As one of the first major incentive regimes for the deployment of renewable energy in the UK, the Renewables Obligation (RO) has been responsible for delivering much of the UK’s renewable new-build generation. Ofgem E-Serve has announced that RO accredited power stations generated 69.1 terawatt hours (TWh) or 23.4% of UK electricity between April 2015 and the end of March 2016. However, as a demand-led scheme the higher than expected costs of the RO combined with the political positioning of the Conservative Party Manifesto prompted its early closure. First announced by George Osborne in June 2015, there have been a series of announcements and publications dismantling the regime and introducing grace periods and closure dates for specific technologies.
Today marks the day that the RO closes to all new generating capacity except those generators who are eligible for apply for a grace period. As such, it also marks the final transition to the Contracts for Difference (CfD) regime, the competitive market forces of which have already picked up the baton left by the RO and are set to deploy tens of gigawatts of generation over the next decade.
Aside from the competitive nature of the CfD, one of the most fundamental differences between the RO and the CfD regime is the diversity of generation sources which support is available for. The RO has helped bring online everything from microgeneration and small-scale solar through to offshore wind and major biomass conversions. The CfD was initially designed to do the same, however the subsequent closure of Pot 1 changed this entirely. The removal of a route to market for Pot 1 technologies represents one of the biggest barriers in the industry and as the Competition Markets Authority reflects, a poor deal for the consumer as it prevents the deployment of the cheapest forms of low carbon generation.
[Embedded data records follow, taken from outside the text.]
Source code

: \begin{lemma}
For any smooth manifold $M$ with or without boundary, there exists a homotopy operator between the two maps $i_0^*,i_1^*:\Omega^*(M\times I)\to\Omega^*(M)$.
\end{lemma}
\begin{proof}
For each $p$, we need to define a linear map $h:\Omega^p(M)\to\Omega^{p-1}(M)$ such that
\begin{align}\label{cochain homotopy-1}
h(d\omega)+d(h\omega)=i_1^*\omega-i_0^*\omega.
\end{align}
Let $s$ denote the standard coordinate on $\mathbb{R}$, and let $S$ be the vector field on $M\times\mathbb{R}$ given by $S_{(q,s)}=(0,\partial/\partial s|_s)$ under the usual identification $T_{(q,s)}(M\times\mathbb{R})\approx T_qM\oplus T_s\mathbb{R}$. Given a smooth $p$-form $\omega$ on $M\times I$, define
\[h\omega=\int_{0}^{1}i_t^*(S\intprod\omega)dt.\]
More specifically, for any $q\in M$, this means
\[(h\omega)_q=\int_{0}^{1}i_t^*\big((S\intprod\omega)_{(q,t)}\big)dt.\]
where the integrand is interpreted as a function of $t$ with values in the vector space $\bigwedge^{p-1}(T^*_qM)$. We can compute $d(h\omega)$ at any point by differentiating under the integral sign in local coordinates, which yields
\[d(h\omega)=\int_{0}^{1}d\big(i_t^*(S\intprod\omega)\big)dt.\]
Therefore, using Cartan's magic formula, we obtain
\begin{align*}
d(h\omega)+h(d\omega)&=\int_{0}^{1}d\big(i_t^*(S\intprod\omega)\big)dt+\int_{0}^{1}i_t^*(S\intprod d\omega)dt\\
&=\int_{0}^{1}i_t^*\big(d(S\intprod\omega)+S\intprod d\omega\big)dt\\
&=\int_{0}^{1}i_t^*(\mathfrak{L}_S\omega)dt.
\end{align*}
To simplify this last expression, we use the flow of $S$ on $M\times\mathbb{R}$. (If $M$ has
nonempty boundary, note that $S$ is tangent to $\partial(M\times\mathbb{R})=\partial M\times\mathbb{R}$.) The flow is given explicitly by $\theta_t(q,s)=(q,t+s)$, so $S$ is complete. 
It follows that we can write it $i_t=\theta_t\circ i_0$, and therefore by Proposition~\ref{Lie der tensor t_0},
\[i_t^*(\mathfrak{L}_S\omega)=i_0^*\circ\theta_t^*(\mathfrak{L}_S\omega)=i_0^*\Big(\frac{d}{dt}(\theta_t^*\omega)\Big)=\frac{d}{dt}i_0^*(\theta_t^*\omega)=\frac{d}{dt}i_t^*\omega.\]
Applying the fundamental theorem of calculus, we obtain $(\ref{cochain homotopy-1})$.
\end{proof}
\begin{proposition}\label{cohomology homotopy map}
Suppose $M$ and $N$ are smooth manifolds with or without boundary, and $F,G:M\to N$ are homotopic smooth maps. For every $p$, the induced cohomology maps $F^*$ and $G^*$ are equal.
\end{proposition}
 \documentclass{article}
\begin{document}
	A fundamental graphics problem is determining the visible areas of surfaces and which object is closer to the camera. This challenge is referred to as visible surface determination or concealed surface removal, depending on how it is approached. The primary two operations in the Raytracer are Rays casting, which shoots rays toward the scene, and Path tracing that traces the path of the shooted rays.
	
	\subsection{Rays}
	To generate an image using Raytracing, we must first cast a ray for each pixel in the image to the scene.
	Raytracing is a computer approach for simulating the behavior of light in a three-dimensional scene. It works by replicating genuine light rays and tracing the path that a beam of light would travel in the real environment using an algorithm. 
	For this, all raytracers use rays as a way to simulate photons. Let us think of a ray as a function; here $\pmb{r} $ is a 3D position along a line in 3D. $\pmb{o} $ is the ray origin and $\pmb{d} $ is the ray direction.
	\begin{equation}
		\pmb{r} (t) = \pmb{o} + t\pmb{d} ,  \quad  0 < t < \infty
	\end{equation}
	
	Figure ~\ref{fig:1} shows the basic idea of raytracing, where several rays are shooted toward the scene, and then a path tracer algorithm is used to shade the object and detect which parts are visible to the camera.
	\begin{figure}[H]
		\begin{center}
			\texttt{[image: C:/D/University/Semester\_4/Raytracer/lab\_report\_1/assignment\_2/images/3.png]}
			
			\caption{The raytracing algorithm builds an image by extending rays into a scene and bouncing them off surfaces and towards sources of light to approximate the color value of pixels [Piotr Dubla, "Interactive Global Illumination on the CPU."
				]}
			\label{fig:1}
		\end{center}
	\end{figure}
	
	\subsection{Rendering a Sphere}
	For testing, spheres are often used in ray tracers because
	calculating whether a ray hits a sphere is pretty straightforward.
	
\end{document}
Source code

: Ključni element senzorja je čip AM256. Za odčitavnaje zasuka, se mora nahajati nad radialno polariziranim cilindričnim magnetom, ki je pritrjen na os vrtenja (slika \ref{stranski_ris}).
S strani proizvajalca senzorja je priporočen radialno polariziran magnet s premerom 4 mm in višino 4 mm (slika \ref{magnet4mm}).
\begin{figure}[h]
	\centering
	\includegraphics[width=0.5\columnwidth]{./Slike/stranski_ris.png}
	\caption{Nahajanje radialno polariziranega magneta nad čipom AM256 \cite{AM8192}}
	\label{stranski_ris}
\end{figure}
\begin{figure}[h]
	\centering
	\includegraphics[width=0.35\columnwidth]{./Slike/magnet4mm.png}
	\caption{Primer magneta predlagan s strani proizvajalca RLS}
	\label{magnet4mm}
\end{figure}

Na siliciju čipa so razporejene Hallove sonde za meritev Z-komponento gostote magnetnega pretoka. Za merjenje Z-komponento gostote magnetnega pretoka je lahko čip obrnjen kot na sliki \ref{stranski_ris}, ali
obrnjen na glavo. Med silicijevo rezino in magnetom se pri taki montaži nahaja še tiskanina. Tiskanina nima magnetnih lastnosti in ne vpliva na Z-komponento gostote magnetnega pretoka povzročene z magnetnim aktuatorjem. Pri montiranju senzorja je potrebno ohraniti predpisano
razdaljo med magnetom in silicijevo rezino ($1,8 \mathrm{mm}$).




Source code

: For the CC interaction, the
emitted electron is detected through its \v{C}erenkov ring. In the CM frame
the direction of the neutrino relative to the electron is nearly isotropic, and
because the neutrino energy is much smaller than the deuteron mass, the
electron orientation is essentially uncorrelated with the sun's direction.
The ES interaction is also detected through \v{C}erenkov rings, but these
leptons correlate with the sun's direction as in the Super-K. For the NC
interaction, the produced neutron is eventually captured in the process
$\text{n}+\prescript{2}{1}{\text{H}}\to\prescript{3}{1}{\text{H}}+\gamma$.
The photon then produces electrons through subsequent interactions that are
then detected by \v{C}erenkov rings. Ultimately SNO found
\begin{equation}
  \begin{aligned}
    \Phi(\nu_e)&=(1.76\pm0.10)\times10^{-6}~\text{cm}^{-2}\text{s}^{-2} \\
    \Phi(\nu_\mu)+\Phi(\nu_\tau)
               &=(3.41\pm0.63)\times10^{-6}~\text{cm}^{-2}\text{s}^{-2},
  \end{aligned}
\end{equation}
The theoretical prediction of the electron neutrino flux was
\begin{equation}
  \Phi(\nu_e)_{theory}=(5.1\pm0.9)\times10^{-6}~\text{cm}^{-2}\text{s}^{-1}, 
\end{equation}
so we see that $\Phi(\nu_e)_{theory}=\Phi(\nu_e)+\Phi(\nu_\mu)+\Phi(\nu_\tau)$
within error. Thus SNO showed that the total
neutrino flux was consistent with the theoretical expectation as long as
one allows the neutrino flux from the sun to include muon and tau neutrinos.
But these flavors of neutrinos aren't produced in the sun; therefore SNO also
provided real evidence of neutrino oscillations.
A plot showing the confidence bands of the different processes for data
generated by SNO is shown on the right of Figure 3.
Furthermore, the CfD had been intended to provide the long-term certainty that major developments need to remain investible. That the Government hasn’t scheduled the next two CfD rounds committed-to within this Parliament or proposed further rounds post-2020 reflects a significant concern to many developers looking to invest in the UK. Energy UK advocates for the introduction of CfD allocation rounds taking place on a rolling one year basis, adopting the same model as the Capacity Market whilst the Levy Control Framework (LCF) should be set at least four years ahead of project delivery to give clear, long-term price-signals. We’re confident that the cost efficiencies continually being delivered by the sector will continue to drive down the cost of new-build renewable generation, necessitating decreasing amounts of support. A return to a technology neutral, market-led approach is the best way for the UK to fulfil its climate change commitments at least cost to the consumer whilst stimulating continued economic development throughout the UK.